Set up my 18 gallon this weekend.


----------



## IUnknown (Feb 24, 2004)

Set up my 18 gallon this weekend.


----------



## Cody (Jun 26, 2004)

Looks great! I don't know why more people don't use black backgrounds and dark substrates. Shows off the plants and fish perfectly IMO. What kind of substrate are you using?


----------



## imported_Svennovitch (Feb 1, 2003)

IUnknown,

you are off to a great start with your tank!

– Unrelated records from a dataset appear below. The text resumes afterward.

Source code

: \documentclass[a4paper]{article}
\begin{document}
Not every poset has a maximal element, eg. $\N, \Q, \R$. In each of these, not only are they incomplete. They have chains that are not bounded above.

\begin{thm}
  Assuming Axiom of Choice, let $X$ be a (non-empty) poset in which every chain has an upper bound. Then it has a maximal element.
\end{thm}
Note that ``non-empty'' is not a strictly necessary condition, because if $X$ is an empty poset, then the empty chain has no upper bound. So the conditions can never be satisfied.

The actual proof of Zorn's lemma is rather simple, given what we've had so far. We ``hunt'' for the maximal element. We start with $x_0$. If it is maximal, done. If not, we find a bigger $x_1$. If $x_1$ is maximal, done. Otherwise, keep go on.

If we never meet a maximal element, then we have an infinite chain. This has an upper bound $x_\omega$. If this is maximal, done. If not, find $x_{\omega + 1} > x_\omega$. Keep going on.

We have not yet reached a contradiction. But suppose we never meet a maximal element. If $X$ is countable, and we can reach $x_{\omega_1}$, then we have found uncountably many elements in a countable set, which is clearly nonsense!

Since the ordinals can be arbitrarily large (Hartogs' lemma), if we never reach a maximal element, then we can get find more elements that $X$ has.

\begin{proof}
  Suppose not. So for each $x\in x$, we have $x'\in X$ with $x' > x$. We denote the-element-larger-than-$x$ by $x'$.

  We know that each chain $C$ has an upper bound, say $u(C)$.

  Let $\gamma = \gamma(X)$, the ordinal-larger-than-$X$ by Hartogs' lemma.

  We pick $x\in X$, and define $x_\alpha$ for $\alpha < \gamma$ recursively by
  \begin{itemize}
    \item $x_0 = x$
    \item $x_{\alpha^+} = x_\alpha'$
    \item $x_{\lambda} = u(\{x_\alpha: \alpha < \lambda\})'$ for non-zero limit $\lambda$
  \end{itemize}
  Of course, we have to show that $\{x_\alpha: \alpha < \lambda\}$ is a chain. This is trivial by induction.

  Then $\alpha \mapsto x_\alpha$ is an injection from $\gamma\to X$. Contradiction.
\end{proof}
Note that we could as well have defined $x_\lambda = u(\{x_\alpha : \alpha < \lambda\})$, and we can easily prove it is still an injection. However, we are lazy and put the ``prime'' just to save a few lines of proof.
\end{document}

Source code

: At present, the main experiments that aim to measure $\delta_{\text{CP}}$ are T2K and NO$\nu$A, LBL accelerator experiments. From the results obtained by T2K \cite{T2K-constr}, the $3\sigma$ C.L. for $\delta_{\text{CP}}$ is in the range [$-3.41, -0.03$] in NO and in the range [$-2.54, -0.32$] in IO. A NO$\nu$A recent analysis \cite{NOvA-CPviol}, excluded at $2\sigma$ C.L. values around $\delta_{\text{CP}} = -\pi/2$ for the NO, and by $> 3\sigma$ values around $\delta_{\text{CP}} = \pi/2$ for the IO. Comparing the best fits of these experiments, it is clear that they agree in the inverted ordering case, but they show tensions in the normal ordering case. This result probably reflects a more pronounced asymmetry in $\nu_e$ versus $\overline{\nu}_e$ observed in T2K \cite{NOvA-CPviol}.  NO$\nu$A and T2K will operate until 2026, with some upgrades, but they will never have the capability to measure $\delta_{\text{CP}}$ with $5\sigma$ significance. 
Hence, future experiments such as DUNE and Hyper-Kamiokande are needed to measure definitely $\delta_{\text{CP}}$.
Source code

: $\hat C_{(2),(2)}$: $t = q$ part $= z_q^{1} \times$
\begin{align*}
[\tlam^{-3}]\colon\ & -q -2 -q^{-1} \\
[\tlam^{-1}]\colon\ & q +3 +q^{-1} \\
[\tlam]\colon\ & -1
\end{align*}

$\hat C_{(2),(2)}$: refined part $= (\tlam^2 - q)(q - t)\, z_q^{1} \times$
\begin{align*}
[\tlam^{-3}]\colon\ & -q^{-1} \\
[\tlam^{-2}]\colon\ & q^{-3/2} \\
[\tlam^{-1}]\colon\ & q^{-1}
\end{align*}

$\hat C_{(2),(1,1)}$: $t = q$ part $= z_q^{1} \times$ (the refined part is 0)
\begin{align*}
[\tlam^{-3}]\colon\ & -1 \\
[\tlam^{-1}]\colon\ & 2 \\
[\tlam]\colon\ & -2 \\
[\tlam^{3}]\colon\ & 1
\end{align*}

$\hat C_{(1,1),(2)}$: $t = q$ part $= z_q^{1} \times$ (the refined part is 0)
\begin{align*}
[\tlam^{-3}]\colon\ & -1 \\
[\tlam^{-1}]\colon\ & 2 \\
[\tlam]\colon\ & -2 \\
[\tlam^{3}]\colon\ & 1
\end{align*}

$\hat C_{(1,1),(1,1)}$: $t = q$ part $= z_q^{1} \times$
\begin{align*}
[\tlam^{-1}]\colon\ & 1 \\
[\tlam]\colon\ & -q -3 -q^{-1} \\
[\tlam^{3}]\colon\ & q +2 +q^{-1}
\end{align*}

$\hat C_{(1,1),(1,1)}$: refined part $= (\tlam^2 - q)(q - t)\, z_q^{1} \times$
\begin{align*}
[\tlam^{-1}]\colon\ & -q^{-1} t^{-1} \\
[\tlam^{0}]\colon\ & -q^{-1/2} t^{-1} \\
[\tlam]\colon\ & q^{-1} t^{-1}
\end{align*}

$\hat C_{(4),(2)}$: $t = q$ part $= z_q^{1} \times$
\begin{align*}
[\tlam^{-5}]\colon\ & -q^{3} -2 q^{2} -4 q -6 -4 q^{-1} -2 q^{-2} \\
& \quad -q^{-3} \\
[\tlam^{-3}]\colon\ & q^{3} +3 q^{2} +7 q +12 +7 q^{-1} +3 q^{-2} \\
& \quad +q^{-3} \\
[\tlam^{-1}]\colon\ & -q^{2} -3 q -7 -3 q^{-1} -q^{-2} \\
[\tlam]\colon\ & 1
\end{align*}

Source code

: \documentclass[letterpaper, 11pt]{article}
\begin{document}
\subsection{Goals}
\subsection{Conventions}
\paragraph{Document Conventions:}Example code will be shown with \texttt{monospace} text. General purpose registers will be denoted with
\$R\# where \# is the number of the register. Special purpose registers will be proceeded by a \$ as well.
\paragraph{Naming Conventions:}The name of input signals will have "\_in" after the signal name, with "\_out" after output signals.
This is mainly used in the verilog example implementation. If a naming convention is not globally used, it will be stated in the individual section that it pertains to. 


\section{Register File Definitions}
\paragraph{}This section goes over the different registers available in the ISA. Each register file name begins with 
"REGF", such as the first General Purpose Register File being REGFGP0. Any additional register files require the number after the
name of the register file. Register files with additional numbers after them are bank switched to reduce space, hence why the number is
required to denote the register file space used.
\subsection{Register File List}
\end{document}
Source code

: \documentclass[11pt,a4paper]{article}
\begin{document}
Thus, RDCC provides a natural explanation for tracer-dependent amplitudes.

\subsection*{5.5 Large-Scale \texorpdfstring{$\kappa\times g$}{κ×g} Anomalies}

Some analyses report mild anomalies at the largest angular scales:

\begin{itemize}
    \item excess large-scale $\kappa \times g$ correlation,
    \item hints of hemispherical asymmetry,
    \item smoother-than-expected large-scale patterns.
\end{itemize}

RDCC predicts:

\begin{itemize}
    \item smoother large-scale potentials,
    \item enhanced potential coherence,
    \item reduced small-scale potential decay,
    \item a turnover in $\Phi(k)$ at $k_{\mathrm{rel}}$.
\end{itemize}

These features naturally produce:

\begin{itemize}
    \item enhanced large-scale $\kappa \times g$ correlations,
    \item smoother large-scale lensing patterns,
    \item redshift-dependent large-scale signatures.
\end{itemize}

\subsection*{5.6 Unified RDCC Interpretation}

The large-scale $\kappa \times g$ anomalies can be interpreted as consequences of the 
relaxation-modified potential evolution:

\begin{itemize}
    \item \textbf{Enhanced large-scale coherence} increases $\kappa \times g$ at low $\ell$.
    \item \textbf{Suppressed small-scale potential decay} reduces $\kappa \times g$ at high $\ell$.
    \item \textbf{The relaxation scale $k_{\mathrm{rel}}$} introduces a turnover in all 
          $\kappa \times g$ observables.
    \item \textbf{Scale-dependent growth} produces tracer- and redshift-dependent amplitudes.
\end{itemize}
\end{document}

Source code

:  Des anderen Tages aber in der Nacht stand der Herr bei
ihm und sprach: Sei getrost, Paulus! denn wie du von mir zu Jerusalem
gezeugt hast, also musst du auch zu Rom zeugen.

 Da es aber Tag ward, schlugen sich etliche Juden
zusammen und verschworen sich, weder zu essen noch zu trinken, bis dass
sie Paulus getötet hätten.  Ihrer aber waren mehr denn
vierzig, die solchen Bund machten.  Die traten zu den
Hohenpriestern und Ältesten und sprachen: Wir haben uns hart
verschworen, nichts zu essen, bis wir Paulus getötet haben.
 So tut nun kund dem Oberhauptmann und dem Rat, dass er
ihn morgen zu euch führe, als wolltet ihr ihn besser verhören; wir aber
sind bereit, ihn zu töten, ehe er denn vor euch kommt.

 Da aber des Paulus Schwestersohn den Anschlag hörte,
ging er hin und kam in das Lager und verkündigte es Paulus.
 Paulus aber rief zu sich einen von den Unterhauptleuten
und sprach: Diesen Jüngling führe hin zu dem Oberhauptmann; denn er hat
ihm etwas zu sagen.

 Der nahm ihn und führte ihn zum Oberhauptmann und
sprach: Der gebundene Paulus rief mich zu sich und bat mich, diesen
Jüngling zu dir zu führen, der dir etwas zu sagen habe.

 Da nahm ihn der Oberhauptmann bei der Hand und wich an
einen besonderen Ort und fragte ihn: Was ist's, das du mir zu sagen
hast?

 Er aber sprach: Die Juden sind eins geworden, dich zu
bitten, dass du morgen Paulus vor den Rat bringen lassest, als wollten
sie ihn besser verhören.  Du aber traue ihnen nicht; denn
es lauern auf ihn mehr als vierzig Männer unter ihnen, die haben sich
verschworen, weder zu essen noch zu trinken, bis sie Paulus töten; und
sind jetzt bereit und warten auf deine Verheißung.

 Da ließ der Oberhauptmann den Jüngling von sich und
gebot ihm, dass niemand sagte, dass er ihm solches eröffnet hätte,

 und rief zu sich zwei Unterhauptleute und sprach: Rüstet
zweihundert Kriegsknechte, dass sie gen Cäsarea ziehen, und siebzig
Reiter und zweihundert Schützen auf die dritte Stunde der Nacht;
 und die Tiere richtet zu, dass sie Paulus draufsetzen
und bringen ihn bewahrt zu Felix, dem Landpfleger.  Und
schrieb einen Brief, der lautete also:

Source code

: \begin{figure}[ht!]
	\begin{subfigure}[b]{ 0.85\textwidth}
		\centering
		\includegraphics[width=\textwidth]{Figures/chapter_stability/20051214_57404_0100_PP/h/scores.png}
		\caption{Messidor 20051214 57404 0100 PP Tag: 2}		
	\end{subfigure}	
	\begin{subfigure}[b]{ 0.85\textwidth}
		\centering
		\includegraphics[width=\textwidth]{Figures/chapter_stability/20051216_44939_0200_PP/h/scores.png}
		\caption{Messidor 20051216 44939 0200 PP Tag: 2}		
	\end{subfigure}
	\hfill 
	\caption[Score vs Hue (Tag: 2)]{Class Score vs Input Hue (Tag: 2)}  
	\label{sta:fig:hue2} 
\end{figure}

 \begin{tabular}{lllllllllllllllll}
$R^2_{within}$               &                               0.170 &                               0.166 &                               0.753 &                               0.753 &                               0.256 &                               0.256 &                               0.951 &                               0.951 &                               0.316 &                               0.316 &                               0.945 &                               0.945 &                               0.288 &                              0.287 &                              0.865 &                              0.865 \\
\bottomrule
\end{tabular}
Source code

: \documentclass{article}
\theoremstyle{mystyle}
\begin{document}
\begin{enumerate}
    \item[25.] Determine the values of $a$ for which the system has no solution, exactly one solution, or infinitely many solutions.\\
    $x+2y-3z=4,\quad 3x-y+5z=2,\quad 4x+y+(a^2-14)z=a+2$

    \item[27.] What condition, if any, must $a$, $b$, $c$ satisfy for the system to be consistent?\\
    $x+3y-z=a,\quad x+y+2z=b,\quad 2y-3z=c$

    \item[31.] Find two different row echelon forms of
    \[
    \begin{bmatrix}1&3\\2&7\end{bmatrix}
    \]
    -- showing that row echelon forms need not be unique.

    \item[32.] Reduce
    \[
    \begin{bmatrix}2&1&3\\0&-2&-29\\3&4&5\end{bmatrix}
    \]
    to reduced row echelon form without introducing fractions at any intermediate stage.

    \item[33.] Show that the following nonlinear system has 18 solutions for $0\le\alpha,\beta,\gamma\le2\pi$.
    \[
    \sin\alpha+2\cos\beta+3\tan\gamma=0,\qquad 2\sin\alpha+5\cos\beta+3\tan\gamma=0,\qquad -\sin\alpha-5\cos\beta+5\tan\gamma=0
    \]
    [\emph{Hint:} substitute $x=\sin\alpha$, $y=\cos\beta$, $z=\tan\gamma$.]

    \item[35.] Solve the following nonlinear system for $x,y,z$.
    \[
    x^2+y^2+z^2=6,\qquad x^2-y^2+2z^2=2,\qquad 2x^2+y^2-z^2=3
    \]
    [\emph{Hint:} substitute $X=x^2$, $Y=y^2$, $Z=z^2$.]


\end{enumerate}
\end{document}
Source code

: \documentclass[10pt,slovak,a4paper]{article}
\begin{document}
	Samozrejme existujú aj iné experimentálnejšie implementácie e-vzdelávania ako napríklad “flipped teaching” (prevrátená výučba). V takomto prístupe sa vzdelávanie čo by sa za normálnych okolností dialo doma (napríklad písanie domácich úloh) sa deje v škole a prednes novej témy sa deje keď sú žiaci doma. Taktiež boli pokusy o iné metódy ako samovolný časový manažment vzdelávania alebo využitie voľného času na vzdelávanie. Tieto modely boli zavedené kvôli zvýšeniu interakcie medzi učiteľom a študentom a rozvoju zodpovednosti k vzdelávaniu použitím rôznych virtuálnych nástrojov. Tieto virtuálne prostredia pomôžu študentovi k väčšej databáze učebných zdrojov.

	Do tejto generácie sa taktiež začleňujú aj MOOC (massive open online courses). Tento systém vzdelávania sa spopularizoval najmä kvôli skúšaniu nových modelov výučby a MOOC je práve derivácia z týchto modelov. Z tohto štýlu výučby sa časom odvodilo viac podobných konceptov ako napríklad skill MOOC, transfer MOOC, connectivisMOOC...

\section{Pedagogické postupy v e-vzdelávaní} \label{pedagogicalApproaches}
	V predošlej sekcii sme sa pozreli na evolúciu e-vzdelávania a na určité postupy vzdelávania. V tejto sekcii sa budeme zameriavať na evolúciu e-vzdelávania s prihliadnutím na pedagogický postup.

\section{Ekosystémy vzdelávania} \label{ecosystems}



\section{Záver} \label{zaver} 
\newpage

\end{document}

Very nice picture with great colors! 
Could you tell us a bit more about this setup (lighting, substrate, fertilization regimen, plants, fish,...)?

Thank you,
Sven


----------



## Guest (Jul 20, 2003)

Good start.

How much light do you have ?

Your Glossostigma elatinoides is growing vertically

Join as at www.njas.net


----------



## IUnknown (Feb 24, 2004)

I am using eco-complete substrate. I am going to write up a journal with all the pictures from setting it up, so more details later. It is a 18T with 62 watts. The glosso is growing vertically because I had just planted it that day. Hopefully it will do fine in the 18T, I had had it growing great in the 10 gallon before.


----------